Records for processing

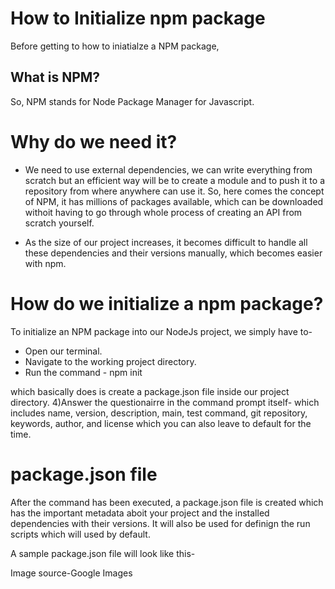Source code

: # How to Initialize npm package
Before getting to how to iniatialze a NPM package,

## What is NPM?
So, NPM stands for Node Package Manager for Javascript.

# Why do we need it?
* We need to use external dependencies, we can write everything from scratch but an efficient way will be to create a module  and to push it to a repository from where anywhere can use it.
So, here comes the concept of NPM, it has millions of packages available, which can be downloaded withoit having to go through whole process of creating an API from scratch yourself.

* As the size of our project increases, it becomes difficult to handle all these dependencies and their versions manually, which becomes easier with npm.

# How do we initialize a npm package?
To initialize an NPM package into our NodeJs project, we simply have to-
* Open our terminal.
* Navigate to the working project directory.
* Run the command - 
              npm init
              
which basically does is create a package.json file inside our project directory.
4)Answer the questionairre in the command prompt itself- which includes name, version, description, main, test command, git repository, keywords, author, and license which you can also leave to default for the time.

# package.json file
After the command has been executed, a package.json file is created which has the important metadata aboit your project and the installed dependencies with their versions.
It will also be used for definign the run scripts which will used by default.

A sample package.json file will look like this-


Image source-Google Images
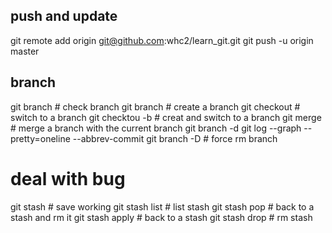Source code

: ## push and update
git remote add origin git@github.com:whc2/learn_git.git
git push -u origin master

## branch 
git branch # check branch
git branch <name>   # create a branch
git checkout <name> # switch to a branch
git checktou -b <name>  # creat and switch to a branch
git merge <name>    # merge a branch with the current branch
git branch -d <name>
git log --graph --pretty=oneline --abbrev-commit
git branch -D <name>    # force rm branch

# deal with bug
git stash   # save working
git stash list  # list stash
git stash pop   # back to a stash and rm it
git stash apply # back to a stash
git stash drop  # rm stash
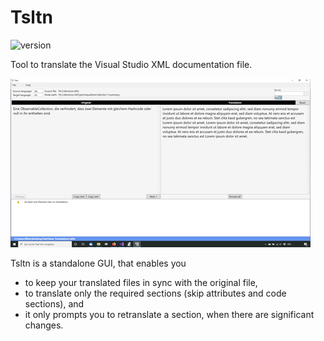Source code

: # Tsltn
![version](https://img.shields.io/badge/version-1.9-blue)

Tool to translate the Visual Studio XML documentation file.

![Screenshot](screenshot.png)

Tsltn is a standalone GUI, that enables you
* to keep your translated files in sync with the original file,
* to translate only the required sections (skip attributes and code sections), and
* it only prompts you to retranslate a section, when there are significant changes.



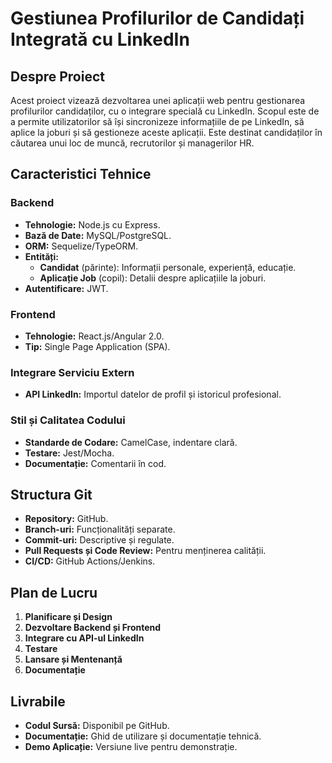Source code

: # Gestiunea Profilurilor de Candidați Integrată cu LinkedIn

## Despre Proiect

Acest proiect vizează dezvoltarea unei aplicații web pentru gestionarea profilurilor candidaților, cu o integrare specială cu LinkedIn. Scopul este de a permite utilizatorilor să își sincronizeze informațiile de pe LinkedIn, să aplice la joburi și să gestioneze aceste aplicații. Este destinat candidaților în căutarea unui loc de muncă, recrutorilor și managerilor HR.

## Caracteristici Tehnice

### Backend

- **Tehnologie:** Node.js cu Express.
- **Bază de Date:** MySQL/PostgreSQL.
- **ORM:** Sequelize/TypeORM.
- **Entități:**
  - **Candidat** (părinte): Informații personale, experiență, educație.
  - **Aplicație Job** (copil): Detalii despre aplicațiile la joburi.
- **Autentificare:** JWT.

### Frontend

- **Tehnologie:** React.js/Angular 2.0.
- **Tip:** Single Page Application (SPA).

### Integrare Serviciu Extern

- **API LinkedIn:** Importul datelor de profil și istoricul profesional.

### Stil și Calitatea Codului

- **Standarde de Codare:** CamelCase, indentare clară.
- **Testare:** Jest/Mocha.
- **Documentație:** Comentarii în cod.

## Structura Git

- **Repository:** GitHub.
- **Branch-uri:** Funcționalități separate.
- **Commit-uri:** Descriptive și regulate.
- **Pull Requests și Code Review:** Pentru menținerea calității.
- **CI/CD:** GitHub Actions/Jenkins.

## Plan de Lucru

1. **Planificare și Design**
2. **Dezvoltare Backend și Frontend**
3. **Integrare cu API-ul LinkedIn**
4. **Testare**
5. **Lansare și Mentenanță**
6. **Documentație**

## Livrabile

- **Codul Sursă:** Disponibil pe GitHub.
- **Documentație:** Ghid de utilizare și documentație tehnică.
- **Demo Aplicație:** Versiune live pentru demonstrație.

Exercise objective
Without including any picture, set down the listing above exactly as it appears.

Solved problem
Source code

: # How to Initialize npm package
Before getting to how to iniatialze a NPM package,

## What is NPM?
So, NPM stands for Node Package Manager for Javascript.

# Why do we need it?
* We need to use external dependencies, we can write everything from scratch but an efficient way will be to create a module  and to push it to a repository from where anywhere can use it.
So, here comes the concept of NPM, it has millions of packages available, which can be downloaded withoit having to go through whole process of creating an API from scratch yourself.

* As the size of our project increases, it becomes difficult to handle all these dependencies and their versions manually, which becomes easier with npm.

# How do we initialize a npm package?
To initialize an NPM package into our NodeJs project, we simply have to-
* Open our terminal.
* Navigate to the working project directory.
* Run the command - 
              npm init
              
which basically does is create a package.json file inside our project directory.
4)Answer the questionairre in the command prompt itself- which includes name, version, description, main, test command, git repository, keywords, author, and license which you can also leave to default for the time.

# package.json file
After the command has been executed, a package.json file is created which has the important metadata aboit your project and the installed dependencies with their versions.
It will also be used for definign the run scripts which will used by default.

A sample package.json file will look like this-


Image source-Google Images
Source code

: ## push and update
git remote add origin git@github.com:whc2/learn_git.git
git push -u origin master

## branch 
git branch # check branch
git branch <name>   # create a branch
git checkout <name> # switch to a branch
git checktou -b <name>  # creat and switch to a branch
git merge <name>    # merge a branch with the current branch
git branch -d <name>
git log --graph --pretty=oneline --abbrev-commit
git branch -D <name>    # force rm branch

# deal with bug
git stash   # save working
git stash list  # list stash
git stash pop   # back to a stash and rm it
git stash apply # back to a stash
git stash drop  # rm stash
Source code

: # Tsltn
![version](https://img.shields.io/badge/version-1.9-blue)

Tool to translate the Visual Studio XML documentation file.

![Screenshot](screenshot.png)

Tsltn is a standalone GUI, that enables you
* to keep your translated files in sync with the original file,
* to translate only the required sections (skip attributes and code sections), and
* it only prompts you to retranslate a section, when there are significant changes.



Source code

: # Gestiunea Profilurilor de Candidați Integrată cu LinkedIn

## Despre Proiect

Acest proiect vizează dezvoltarea unei aplicații web pentru gestionarea profilurilor candidaților, cu o integrare specială cu LinkedIn. Scopul este de a permite utilizatorilor să își sincronizeze informațiile de pe LinkedIn, să aplice la joburi și să gestioneze aceste aplicații. Este destinat candidaților în căutarea unui loc de muncă, recrutorilor și managerilor HR.

## Caracteristici Tehnice

### Backend

- **Tehnologie:** Node.js cu Express.
- **Bază de Date:** MySQL/PostgreSQL.
- **ORM:** Sequelize/TypeORM.
- **Entități:**
  - **Candidat** (părinte): Informații personale, experiență, educație.
  - **Aplicație Job** (copil): Detalii despre aplicațiile la joburi.
- **Autentificare:** JWT.

### Frontend

- **Tehnologie:** React.js/Angular 2.0.
- **Tip:** Single Page Application (SPA).

### Integrare Serviciu Extern

- **API LinkedIn:** Importul datelor de profil și istoricul profesional.

### Stil și Calitatea Codului

- **Standarde de Codare:** CamelCase, indentare clară.
- **Testare:** Jest/Mocha.
- **Documentație:** Comentarii în cod.

## Structura Git

- **Repository:** GitHub.
- **Branch-uri:** Funcționalități separate.
- **Commit-uri:** Descriptive și regulate.
- **Pull Requests și Code Review:** Pentru menținerea calității.
- **CI/CD:** GitHub Actions/Jenkins.

## Plan de Lucru

1. **Planificare și Design**
2. **Dezvoltare Backend și Frontend**
3. **Integrare cu API-ul LinkedIn**
4. **Testare**
5. **Lansare și Mentenanță**
6. **Documentație**

## Livrabile

- **Codul Sursă:** Disponibil pe GitHub.
- **Documentație:** Ghid de utilizare și documentație tehnică.
- **Demo Aplicație:** Versiune live pentru demonstrație.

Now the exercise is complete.